» **Directions**
Determine how many lines of this material contain "itemize". Give only the number.
-- Available data follows --
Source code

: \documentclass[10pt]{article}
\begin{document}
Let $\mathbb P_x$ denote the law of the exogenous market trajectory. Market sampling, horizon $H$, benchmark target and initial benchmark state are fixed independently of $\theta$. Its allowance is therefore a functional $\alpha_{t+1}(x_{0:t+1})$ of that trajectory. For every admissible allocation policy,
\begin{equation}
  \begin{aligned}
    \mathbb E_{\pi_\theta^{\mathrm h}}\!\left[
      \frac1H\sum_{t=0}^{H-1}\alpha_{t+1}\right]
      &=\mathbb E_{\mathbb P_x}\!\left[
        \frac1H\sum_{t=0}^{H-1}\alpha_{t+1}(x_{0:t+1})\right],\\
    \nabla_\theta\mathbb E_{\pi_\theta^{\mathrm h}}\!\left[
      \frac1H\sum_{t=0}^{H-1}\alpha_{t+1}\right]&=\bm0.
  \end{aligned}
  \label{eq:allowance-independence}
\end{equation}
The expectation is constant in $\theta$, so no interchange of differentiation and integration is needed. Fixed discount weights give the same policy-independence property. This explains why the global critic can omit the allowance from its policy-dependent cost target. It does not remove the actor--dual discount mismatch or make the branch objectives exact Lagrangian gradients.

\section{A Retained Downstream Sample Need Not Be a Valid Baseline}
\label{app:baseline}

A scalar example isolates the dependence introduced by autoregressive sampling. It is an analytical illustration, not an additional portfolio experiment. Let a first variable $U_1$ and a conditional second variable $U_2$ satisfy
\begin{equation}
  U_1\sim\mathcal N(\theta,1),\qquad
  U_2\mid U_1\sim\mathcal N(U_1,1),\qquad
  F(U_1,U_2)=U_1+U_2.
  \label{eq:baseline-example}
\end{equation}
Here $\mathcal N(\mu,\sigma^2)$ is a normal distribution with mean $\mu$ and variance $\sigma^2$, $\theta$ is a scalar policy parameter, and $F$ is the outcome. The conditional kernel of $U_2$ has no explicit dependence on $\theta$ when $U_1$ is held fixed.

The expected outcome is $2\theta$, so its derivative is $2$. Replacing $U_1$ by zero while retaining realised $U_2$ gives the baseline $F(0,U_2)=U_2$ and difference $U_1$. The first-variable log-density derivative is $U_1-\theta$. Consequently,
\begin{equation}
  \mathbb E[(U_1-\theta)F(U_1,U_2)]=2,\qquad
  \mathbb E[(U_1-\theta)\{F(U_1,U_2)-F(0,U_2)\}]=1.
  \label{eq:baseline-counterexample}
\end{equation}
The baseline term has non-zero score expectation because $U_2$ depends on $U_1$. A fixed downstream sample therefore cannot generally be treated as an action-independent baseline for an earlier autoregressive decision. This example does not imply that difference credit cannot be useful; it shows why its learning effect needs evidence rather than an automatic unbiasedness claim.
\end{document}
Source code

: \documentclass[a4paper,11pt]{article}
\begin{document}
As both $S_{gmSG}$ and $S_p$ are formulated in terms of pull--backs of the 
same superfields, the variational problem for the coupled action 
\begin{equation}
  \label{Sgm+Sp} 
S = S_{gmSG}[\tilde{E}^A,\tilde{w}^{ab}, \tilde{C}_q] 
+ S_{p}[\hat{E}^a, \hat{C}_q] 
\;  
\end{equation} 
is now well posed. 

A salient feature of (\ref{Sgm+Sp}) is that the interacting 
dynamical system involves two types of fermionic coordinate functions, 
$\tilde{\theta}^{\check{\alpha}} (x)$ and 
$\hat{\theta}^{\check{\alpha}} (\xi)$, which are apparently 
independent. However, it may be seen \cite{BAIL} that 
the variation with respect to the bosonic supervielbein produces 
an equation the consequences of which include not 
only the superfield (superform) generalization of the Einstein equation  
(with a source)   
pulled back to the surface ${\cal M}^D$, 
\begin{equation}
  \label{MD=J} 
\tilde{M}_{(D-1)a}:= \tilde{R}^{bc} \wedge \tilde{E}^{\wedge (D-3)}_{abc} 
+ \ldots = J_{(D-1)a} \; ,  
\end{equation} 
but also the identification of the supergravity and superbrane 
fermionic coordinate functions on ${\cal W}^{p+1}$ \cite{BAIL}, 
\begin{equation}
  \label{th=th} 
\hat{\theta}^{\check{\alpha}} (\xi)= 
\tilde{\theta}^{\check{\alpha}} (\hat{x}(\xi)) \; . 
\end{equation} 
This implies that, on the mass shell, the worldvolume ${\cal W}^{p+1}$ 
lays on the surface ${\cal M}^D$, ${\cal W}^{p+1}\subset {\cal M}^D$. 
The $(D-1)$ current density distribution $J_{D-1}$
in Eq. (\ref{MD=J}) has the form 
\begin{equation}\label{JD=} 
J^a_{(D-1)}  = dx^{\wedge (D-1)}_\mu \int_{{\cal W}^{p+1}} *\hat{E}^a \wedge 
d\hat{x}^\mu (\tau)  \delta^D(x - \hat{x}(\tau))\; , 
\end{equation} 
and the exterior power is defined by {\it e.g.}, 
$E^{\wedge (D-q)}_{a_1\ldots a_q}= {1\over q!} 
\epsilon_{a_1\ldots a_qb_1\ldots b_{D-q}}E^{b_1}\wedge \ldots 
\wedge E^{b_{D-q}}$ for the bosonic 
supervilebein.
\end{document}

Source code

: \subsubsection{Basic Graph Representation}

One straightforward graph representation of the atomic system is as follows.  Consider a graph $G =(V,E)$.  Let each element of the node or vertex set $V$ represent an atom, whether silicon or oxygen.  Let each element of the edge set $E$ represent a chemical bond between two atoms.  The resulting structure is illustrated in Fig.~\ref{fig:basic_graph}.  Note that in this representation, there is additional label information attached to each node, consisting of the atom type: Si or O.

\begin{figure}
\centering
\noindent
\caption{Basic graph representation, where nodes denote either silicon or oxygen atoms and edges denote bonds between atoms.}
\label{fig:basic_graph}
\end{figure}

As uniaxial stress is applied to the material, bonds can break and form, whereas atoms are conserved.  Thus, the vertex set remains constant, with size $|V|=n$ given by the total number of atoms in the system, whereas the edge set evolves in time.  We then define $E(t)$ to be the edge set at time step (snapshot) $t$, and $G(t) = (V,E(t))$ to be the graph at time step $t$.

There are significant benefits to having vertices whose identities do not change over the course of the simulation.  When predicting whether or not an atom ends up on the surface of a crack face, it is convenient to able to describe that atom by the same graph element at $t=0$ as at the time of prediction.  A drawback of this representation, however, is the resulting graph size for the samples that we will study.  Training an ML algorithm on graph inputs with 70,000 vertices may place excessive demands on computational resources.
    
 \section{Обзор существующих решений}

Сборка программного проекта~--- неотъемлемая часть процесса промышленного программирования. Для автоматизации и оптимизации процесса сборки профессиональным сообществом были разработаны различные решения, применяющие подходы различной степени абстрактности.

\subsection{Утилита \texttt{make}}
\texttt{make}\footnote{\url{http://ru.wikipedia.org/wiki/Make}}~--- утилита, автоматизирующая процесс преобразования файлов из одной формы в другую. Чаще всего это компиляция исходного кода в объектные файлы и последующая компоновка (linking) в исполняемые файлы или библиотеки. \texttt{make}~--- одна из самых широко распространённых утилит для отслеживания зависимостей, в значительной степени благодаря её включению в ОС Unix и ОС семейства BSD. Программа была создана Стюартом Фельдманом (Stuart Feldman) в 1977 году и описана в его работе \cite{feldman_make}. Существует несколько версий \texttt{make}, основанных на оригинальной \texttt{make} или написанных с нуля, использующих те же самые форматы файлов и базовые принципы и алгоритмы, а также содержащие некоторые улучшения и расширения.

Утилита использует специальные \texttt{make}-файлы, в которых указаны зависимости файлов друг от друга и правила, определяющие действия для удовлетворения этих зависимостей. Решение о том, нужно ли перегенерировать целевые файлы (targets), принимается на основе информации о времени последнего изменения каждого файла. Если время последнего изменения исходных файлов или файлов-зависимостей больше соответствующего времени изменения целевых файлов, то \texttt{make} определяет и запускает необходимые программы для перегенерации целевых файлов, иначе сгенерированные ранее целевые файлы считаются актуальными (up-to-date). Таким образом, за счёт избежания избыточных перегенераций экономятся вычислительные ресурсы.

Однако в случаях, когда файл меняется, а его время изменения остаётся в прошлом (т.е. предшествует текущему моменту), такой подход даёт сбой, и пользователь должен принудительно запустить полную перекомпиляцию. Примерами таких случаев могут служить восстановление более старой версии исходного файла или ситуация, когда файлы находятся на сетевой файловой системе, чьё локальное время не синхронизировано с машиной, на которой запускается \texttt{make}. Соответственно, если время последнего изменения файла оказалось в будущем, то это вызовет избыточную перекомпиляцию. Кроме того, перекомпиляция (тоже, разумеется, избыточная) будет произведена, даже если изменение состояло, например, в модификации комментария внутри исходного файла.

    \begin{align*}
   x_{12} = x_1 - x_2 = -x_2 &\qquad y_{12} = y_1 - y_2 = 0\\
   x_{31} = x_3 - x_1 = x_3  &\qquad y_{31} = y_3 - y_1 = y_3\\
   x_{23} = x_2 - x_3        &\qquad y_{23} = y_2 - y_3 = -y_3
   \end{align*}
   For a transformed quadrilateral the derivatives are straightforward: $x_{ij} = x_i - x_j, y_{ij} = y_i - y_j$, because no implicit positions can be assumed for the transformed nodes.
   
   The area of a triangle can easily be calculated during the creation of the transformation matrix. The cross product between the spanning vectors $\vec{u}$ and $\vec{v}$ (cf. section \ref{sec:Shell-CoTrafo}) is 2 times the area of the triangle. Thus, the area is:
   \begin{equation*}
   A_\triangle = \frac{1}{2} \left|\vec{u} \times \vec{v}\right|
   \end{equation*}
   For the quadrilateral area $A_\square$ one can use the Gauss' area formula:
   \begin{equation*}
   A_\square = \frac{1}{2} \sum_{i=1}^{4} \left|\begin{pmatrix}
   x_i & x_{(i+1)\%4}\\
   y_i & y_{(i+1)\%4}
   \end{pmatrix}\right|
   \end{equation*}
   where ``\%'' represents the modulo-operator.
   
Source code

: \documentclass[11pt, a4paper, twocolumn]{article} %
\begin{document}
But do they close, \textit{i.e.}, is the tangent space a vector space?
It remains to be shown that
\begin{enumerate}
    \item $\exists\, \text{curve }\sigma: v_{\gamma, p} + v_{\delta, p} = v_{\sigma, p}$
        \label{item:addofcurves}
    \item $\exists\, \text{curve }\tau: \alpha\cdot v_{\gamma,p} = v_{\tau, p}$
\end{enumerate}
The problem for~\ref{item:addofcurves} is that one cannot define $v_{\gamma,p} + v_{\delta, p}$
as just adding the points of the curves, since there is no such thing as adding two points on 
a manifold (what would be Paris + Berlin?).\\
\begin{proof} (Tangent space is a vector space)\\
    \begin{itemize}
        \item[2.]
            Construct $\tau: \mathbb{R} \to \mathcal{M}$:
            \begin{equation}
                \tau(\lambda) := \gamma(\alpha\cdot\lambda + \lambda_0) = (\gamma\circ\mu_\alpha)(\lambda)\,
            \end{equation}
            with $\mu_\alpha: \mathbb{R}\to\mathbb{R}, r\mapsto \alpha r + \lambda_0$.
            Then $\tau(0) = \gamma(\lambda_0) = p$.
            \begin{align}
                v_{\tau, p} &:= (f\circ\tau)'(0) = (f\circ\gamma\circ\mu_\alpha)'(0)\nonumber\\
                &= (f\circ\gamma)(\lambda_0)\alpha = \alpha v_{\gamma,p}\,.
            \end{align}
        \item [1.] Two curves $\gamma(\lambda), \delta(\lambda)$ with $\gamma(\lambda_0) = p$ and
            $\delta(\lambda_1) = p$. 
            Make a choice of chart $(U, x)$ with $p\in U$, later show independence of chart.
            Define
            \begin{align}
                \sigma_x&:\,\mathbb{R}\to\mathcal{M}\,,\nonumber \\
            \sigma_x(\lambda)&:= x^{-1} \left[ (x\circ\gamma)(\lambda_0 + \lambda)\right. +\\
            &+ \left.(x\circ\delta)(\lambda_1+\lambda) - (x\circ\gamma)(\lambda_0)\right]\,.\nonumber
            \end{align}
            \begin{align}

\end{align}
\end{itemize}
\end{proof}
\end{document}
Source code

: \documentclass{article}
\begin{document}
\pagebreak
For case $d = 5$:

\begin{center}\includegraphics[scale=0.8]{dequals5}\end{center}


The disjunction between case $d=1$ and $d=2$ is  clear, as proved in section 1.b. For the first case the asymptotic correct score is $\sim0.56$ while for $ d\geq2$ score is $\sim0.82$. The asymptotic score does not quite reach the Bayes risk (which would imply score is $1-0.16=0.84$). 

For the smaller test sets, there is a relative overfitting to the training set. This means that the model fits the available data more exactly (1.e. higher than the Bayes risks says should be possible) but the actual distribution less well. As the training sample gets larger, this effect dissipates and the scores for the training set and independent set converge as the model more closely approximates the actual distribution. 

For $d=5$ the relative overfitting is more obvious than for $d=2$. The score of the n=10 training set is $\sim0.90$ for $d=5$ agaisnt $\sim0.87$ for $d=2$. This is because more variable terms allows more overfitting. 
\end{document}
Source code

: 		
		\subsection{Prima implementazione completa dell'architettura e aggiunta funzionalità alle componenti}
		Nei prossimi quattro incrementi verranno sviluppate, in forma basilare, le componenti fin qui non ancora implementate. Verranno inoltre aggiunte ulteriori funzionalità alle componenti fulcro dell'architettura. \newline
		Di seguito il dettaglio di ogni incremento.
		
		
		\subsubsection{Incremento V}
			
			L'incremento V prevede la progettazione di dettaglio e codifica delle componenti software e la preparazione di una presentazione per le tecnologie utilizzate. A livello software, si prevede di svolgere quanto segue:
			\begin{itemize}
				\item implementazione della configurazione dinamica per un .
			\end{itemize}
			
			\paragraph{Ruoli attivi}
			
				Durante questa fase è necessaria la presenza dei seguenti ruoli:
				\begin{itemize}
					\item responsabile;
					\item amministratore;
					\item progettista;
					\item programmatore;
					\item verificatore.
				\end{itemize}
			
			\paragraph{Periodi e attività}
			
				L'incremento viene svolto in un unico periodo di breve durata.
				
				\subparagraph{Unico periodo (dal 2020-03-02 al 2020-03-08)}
-- Available data concluded --
» **Result of the exercise**
6